◆ PROBLEM REQUIREMENTS
Please retype all of the entries that follow, leaving the images out.

Top of INPUT MATERIAL

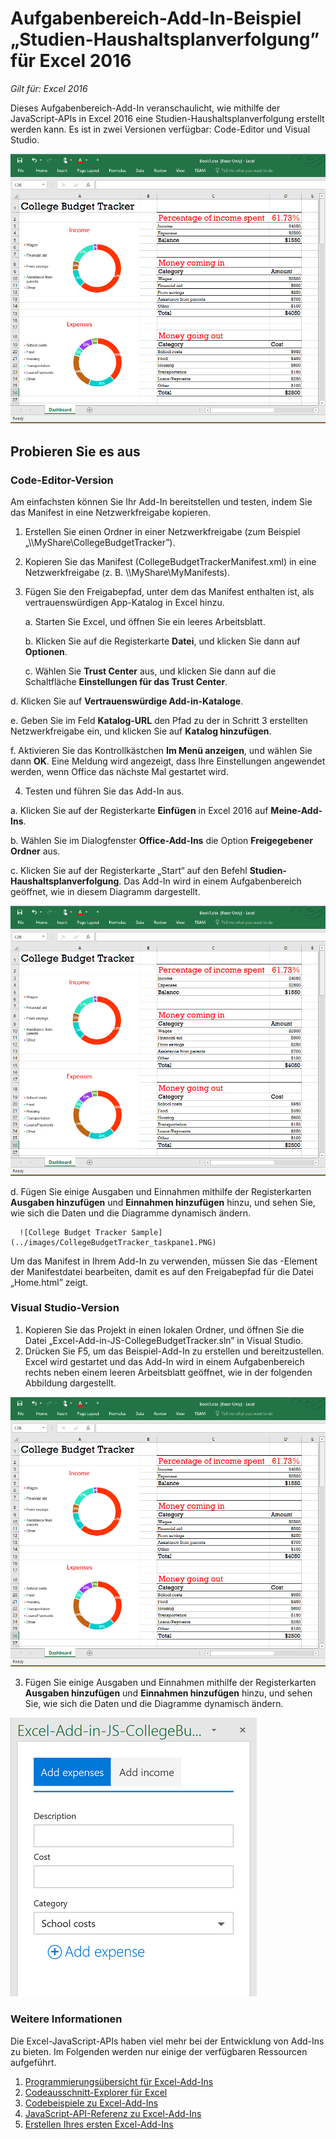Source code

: # Aufgabenbereich-Add-In-Beispiel „Studien-Haushaltsplanverfolgung” für Excel 2016

_Gilt für: Excel 2016_

Dieses Aufgabenbereich-Add-In veranschaulicht, wie mithilfe der JavaScript-APIs in Excel 2016 eine Studien-Haushaltsplanverfolgung erstellt werden kann. Es ist in zwei Versionen verfügbar: Code-Editor und Visual Studio.

![Studien-Haushaltsplanverfolgungsbeispiel](../images/CollegeBudgetTracker_tracker.PNG)

## Probieren Sie es aus
### Code-Editor-Version

Am einfachsten können Sie Ihr Add-In bereitstellen und testen, indem Sie das Manifest in eine Netzwerkfreigabe kopieren.

1.  Erstellen Sie einen Ordner in einer Netzwerkfreigabe (zum Beispiel „\\\MyShare\CollegeBudgetTracker”).  
2.  Kopieren Sie das Manifest (CollegeBudgetTrackerManifest.xml) in eine Netzwerkfreigabe (z. B. \\\MyShare\MyManifests).
3.  Fügen Sie den Freigabepfad, unter dem das Manifest enthalten ist, als vertrauenswürdigen App-Katalog in Excel hinzu.

    a. Starten Sie Excel, und öffnen Sie ein leeres Arbeitsblatt.  
    
    b. Klicken Sie auf die Registerkarte **Datei**, und klicken Sie dann auf **Optionen**.
    
    c. Wählen Sie **Trust Center** aus, und klicken Sie dann auf die Schaltfläche **Einstellungen für das Trust Center**.
    
  d. Klicken Sie auf **Vertrauenswürdige Add-in-Kataloge**.
    
  e. Geben Sie im Feld **Katalog-URL** den Pfad zu der in Schritt 3 erstellten Netzwerkfreigabe ein, und klicken Sie auf **Katalog hinzufügen**.
    
   f. Aktivieren Sie das Kontrollkästchen **Im Menü anzeigen**, und wählen Sie dann **OK**. Eine Meldung wird angezeigt, dass Ihre Einstellungen angewendet werden, wenn Office das nächste Mal gestartet wird. 
        
4.  Testen und führen Sie das Add-In aus. 

  a. Klicken Sie auf der Registerkarte **Einfügen** in Excel 2016 auf **Meine-Add-Ins**. 
    
  b. Wählen Sie im Dialogfenster **Office-Add-Ins** die Option **Freigegebener Ordner** aus.
    
  c. Klicken Sie auf der Registerkarte „Start“ auf den Befehl **Studien-Haushaltsplanverfolgung**. Das Add-In wird in einem Aufgabenbereich geöffnet, wie in diesem Diagramm dargestellt.
  
      
   ![Studien-Haushaltsplanverfolgungsbeispiel](../images/CollegeBudgetTracker_tracker.PNG) 

  d. Fügen Sie einige Ausgaben und Einnahmen mithilfe der Registerkarten **Ausgaben hinzufügen** und **Einnahmen hinzufügen** hinzu, und sehen Sie, wie sich die Daten und die Diagramme dynamisch ändern.
    
      ![College Budget Tracker Sample](../images/CollegeBudgetTracker_taskpane1.PNG) 

Um das Manifest in Ihrem Add-In zu verwenden, müssen Sie das <SourceLocation>-Element der Manifestdatei bearbeiten, damit es auf den Freigabepfad für die Datei „Home.html” zeigt.
    
### Visual Studio-Version
1.  Kopieren Sie das Projekt in einen lokalen Ordner, und öffnen Sie die Datei „Excel-Add-in-JS-CollegeBudgetTracker.sln” in Visual Studio.
2.  Drücken Sie F5, um das Beispiel-Add-In zu erstellen und bereitzustellen. Excel wird gestartet und das Add-In wird in einem Aufgabenbereich rechts neben einem leeren Arbeitsblatt geöffnet, wie in der folgenden Abbildung dargestellt. 
        
  ![Studien-Haushaltsplanverfolgungsbeispiel](../images/CollegeBudgetTracker_tracker.PNG) 

3.  Fügen Sie einige Ausgaben und Einnahmen mithilfe der Registerkarten **Ausgaben hinzufügen** und **Einnahmen hinzufügen** hinzu, und sehen Sie, wie sich die Daten und die Diagramme dynamisch ändern.

  ![Studien-Haushaltsplanverfolgungsbeispiel](../images/CollegeBudgetTracker_taskpane1.PNG) 


### Weitere Informationen

Die Excel-JavaScript-APIs haben viel mehr bei der Entwicklung von Add-Ins zu bieten. Im Folgenden werden nur einige der verfügbaren Ressourcen aufgeführt. 

1.  [Programmierungsübersicht für Excel-Add-Ins](https://github.com/OfficeDev/office-js-docs/blob/master/excel/excel-add-ins-programming-overview.md)
2.  [Codeausschnitt-Explorer für Excel](http://officesnippetexplorer.azurewebsites.net/#/snippets/excel)
3.  [Codebeispiele zu Excel-Add-Ins](https://github.com/OfficeDev/office-js-docs/blob/master/excel/excel-add-ins-code-samples.md) 
4.  [JavaScript-API-Referenz zu Excel-Add-Ins](https://github.com/OfficeDev/office-js-docs/blob/master/excel/excel-add-ins-javascript-reference.md)
5.  [Erstellen Ihres ersten Excel-Add-Ins](https://github.com/OfficeDev/office-js-docs/blob/master/excel/build-your-first-excel-add-in.md)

Bottom of INPUT MATERIAL

◆ ANSWER SECTION
Source code

: # Aufgabenbereich-Add-In-Beispiel „Studien-Haushaltsplanverfolgung” für Excel 2016

_Gilt für: Excel 2016_

Dieses Aufgabenbereich-Add-In veranschaulicht, wie mithilfe der JavaScript-APIs in Excel 2016 eine Studien-Haushaltsplanverfolgung erstellt werden kann. Es ist in zwei Versionen verfügbar: Code-Editor und Visual Studio.

![Studien-Haushaltsplanverfolgungsbeispiel](../images/CollegeBudgetTracker_tracker.PNG)

## Probieren Sie es aus
### Code-Editor-Version

Am einfachsten können Sie Ihr Add-In bereitstellen und testen, indem Sie das Manifest in eine Netzwerkfreigabe kopieren.

1.  Erstellen Sie einen Ordner in einer Netzwerkfreigabe (zum Beispiel „\\\MyShare\CollegeBudgetTracker”).  
2.  Kopieren Sie das Manifest (CollegeBudgetTrackerManifest.xml) in eine Netzwerkfreigabe (z. B. \\\MyShare\MyManifests).
3.  Fügen Sie den Freigabepfad, unter dem das Manifest enthalten ist, als vertrauenswürdigen App-Katalog in Excel hinzu.

    a. Starten Sie Excel, und öffnen Sie ein leeres Arbeitsblatt.  
    
    b. Klicken Sie auf die Registerkarte **Datei**, und klicken Sie dann auf **Optionen**.
    
    c. Wählen Sie **Trust Center** aus, und klicken Sie dann auf die Schaltfläche **Einstellungen für das Trust Center**.
    
  d. Klicken Sie auf **Vertrauenswürdige Add-in-Kataloge**.
    
  e. Geben Sie im Feld **Katalog-URL** den Pfad zu der in Schritt 3 erstellten Netzwerkfreigabe ein, und klicken Sie auf **Katalog hinzufügen**.
    
   f. Aktivieren Sie das Kontrollkästchen **Im Menü anzeigen**, und wählen Sie dann **OK**. Eine Meldung wird angezeigt, dass Ihre Einstellungen angewendet werden, wenn Office das nächste Mal gestartet wird. 
        
4.  Testen und führen Sie das Add-In aus. 

  a. Klicken Sie auf der Registerkarte **Einfügen** in Excel 2016 auf **Meine-Add-Ins**. 
    
  b. Wählen Sie im Dialogfenster **Office-Add-Ins** die Option **Freigegebener Ordner** aus.
    
  c. Klicken Sie auf der Registerkarte „Start“ auf den Befehl **Studien-Haushaltsplanverfolgung**. Das Add-In wird in einem Aufgabenbereich geöffnet, wie in diesem Diagramm dargestellt.
  
      
   ![Studien-Haushaltsplanverfolgungsbeispiel](../images/CollegeBudgetTracker_tracker.PNG) 

  d. Fügen Sie einige Ausgaben und Einnahmen mithilfe der Registerkarten **Ausgaben hinzufügen** und **Einnahmen hinzufügen** hinzu, und sehen Sie, wie sich die Daten und die Diagramme dynamisch ändern.
    
      ![College Budget Tracker Sample](../images/CollegeBudgetTracker_taskpane1.PNG) 

Um das Manifest in Ihrem Add-In zu verwenden, müssen Sie das <SourceLocation>-Element der Manifestdatei bearbeiten, damit es auf den Freigabepfad für die Datei „Home.html” zeigt.
    
### Visual Studio-Version
1.  Kopieren Sie das Projekt in einen lokalen Ordner, und öffnen Sie die Datei „Excel-Add-in-JS-CollegeBudgetTracker.sln” in Visual Studio.
2.  Drücken Sie F5, um das Beispiel-Add-In zu erstellen und bereitzustellen. Excel wird gestartet und das Add-In wird in einem Aufgabenbereich rechts neben einem leeren Arbeitsblatt geöffnet, wie in der folgenden Abbildung dargestellt. 
        
  ![Studien-Haushaltsplanverfolgungsbeispiel](../images/CollegeBudgetTracker_tracker.PNG) 

3.  Fügen Sie einige Ausgaben und Einnahmen mithilfe der Registerkarten **Ausgaben hinzufügen** und **Einnahmen hinzufügen** hinzu, und sehen Sie, wie sich die Daten und die Diagramme dynamisch ändern.

  ![Studien-Haushaltsplanverfolgungsbeispiel](../images/CollegeBudgetTracker_taskpane1.PNG) 


### Weitere Informationen

Die Excel-JavaScript-APIs haben viel mehr bei der Entwicklung von Add-Ins zu bieten. Im Folgenden werden nur einige der verfügbaren Ressourcen aufgeführt. 

1.  [Programmierungsübersicht für Excel-Add-Ins](https://github.com/OfficeDev/office-js-docs/blob/master/excel/excel-add-ins-programming-overview.md)
2.  [Codeausschnitt-Explorer für Excel](http://officesnippetexplorer.azurewebsites.net/#/snippets/excel)
3.  [Codebeispiele zu Excel-Add-Ins](https://github.com/OfficeDev/office-js-docs/blob/master/excel/excel-add-ins-code-samples.md) 
4.  [JavaScript-API-Referenz zu Excel-Add-Ins](https://github.com/OfficeDev/office-js-docs/blob/master/excel/excel-add-ins-javascript-reference.md)
5.  [Erstellen Ihres ersten Excel-Add-Ins](https://github.com/OfficeDev/office-js-docs/blob/master/excel/build-your-first-excel-add-in.md)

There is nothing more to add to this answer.